OpenAI Just Admitted It: AI Hallucinations Are Mathematically Impossible to Fix
OpenAI just proved its own product can't be fixed. Not in a press release. In a math paper.
On September 4, 2025, Adam Kalai, Ofir Nachum, and Edwin Zhang from OpenAI — plus Santosh Vempala from Georgia Tech — published arXiv:2509.04664, "Why Language Models Hallucinate". The paper does something the industry has spent three years dancing around. It proves that for any large language model trained on next-token prediction, hallucinations are not a bug. They are a mathematically unavoidable feature.
Eight months later, the implications are landing. On May 12, 2026, Anthropic shipped 12 new legal Claude plugins and 20 legal connectors — deposition prep, bar-exam coaching, case-law research, file drafting, plus integrations with DocuSign, Thomson Reuters, Harvey, and Everlaw. AI is now being pushed into the single highest-stakes hallucination zone in the economy. The same week, Damien Charlotin's public legal-hallucination database ticked past 120 documented court cases where AI tools fabricated quotes, made up case names, or invented citations that don't exist.
The myth this article busts is the most expensive one in AI: "hallucinations will be fixed in the next model." They won't. And the math says why.
The Myth Everyone Believes
Walk into any room where AI buyers gather. Boardrooms. Investor calls. Procurement meetings. The same sentence shows up: "GPT-5 still hallucinates a bit, but the next version will solve it."
That sentence funds budgets. It silences risk officers. It postpones every serious workflow audit by another quarter. And it is wrong in a way that can be proven on a whiteboard.
Here is the version of the myth the industry quietly sells you:
- Hallucinations are a temporary engineering flaw.
- Better data + bigger models + more RLHF = the rate drops to zero.
- One day soon, an AI will be "trustworthy enough" to ship without human review.
OpenAI itself just published the paper that demolishes all three claims.
What the OpenAI Paper Actually Proves
The Kalai & Vempala paper has two arguments.
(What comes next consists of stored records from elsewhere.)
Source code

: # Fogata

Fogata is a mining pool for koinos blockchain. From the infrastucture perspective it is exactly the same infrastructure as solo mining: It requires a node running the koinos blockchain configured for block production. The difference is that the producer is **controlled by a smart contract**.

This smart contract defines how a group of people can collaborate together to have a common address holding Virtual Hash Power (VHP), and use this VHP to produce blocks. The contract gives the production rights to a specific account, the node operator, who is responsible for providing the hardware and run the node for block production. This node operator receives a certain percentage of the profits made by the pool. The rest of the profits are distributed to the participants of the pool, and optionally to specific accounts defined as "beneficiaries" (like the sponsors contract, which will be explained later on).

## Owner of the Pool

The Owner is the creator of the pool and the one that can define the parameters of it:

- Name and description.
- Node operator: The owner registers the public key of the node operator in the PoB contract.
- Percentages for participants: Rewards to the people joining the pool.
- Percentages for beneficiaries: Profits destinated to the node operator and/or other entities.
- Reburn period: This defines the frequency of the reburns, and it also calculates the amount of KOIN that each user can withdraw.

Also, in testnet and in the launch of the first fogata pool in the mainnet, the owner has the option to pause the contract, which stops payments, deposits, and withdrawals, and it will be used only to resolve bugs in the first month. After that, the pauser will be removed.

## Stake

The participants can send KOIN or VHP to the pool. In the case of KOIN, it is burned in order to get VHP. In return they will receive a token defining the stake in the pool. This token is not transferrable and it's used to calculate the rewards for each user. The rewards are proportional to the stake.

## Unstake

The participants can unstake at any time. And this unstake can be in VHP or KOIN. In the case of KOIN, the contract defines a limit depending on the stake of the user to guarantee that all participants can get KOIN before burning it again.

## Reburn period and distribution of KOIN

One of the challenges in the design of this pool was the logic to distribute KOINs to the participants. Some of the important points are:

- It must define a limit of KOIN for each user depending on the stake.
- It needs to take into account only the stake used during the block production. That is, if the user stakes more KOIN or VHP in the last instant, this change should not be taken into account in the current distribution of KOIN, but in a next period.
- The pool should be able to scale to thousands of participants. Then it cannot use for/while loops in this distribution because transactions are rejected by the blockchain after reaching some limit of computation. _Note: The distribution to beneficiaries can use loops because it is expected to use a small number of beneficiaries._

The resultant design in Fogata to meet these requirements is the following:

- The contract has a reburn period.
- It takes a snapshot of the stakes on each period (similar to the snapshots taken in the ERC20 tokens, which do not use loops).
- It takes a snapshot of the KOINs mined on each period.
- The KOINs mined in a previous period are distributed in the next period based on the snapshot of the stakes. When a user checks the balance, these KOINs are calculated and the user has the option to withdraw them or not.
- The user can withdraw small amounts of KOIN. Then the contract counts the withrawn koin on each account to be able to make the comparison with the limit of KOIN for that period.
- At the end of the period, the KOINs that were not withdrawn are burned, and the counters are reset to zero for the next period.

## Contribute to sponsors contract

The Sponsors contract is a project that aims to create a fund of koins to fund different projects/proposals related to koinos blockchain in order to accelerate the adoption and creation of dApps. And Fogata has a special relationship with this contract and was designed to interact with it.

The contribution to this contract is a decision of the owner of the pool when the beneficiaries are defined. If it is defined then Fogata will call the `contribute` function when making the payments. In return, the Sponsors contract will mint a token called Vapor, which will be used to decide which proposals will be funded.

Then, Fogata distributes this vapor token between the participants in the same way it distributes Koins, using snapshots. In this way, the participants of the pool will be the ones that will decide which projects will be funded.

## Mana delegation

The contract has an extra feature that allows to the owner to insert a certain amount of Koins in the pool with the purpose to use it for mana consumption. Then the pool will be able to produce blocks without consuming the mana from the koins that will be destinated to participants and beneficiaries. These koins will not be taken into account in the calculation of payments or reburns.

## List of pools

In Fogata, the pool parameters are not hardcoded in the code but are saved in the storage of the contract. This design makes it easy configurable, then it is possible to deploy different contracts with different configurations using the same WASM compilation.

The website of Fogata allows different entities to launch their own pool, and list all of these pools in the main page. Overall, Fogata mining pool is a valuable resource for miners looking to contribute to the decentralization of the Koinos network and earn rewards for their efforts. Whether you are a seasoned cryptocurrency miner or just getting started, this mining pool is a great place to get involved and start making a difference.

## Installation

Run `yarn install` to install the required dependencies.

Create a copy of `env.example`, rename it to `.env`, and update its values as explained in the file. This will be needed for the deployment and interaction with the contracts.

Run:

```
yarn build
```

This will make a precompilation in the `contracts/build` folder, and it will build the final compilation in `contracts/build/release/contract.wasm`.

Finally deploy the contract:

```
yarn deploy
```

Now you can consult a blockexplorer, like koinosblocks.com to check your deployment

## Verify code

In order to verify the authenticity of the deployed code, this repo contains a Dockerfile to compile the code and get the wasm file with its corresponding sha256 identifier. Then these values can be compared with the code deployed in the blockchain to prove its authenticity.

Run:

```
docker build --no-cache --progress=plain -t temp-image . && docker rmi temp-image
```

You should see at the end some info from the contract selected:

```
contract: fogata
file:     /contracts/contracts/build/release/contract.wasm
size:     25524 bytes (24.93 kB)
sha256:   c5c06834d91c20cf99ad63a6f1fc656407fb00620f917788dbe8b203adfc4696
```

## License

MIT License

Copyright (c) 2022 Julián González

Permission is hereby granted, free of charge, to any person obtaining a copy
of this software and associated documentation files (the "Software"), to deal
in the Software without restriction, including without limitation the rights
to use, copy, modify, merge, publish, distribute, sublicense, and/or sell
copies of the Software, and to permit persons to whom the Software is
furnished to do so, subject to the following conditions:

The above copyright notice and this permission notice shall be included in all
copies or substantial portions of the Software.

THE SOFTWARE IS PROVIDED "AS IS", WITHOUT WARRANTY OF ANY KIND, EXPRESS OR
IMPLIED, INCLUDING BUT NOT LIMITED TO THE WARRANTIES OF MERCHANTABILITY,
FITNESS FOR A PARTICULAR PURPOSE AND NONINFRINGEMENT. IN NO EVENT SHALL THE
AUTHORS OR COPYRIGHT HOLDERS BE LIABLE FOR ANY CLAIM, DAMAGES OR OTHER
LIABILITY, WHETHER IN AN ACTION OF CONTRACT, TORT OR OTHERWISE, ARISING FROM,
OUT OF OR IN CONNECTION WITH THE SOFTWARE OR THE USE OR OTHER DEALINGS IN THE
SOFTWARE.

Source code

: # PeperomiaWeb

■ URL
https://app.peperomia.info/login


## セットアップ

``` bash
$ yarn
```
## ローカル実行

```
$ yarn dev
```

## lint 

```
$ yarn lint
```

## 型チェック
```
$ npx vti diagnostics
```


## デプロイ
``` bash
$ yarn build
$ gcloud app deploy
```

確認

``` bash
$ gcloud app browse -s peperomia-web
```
The first is statistical. The second is sociological. Both kill the myth.
1. Generating sentences is mathematically harder than answering yes/no
Imagine a model that's wrong on a simple binary question ("Did X happen, yes or no?") 5% of the time. The paper proves something brutal: when that same model has to generate a sentence containing the same fact, its error rate is at least double the binary rate. Errors compound across every prediction it has to chain together.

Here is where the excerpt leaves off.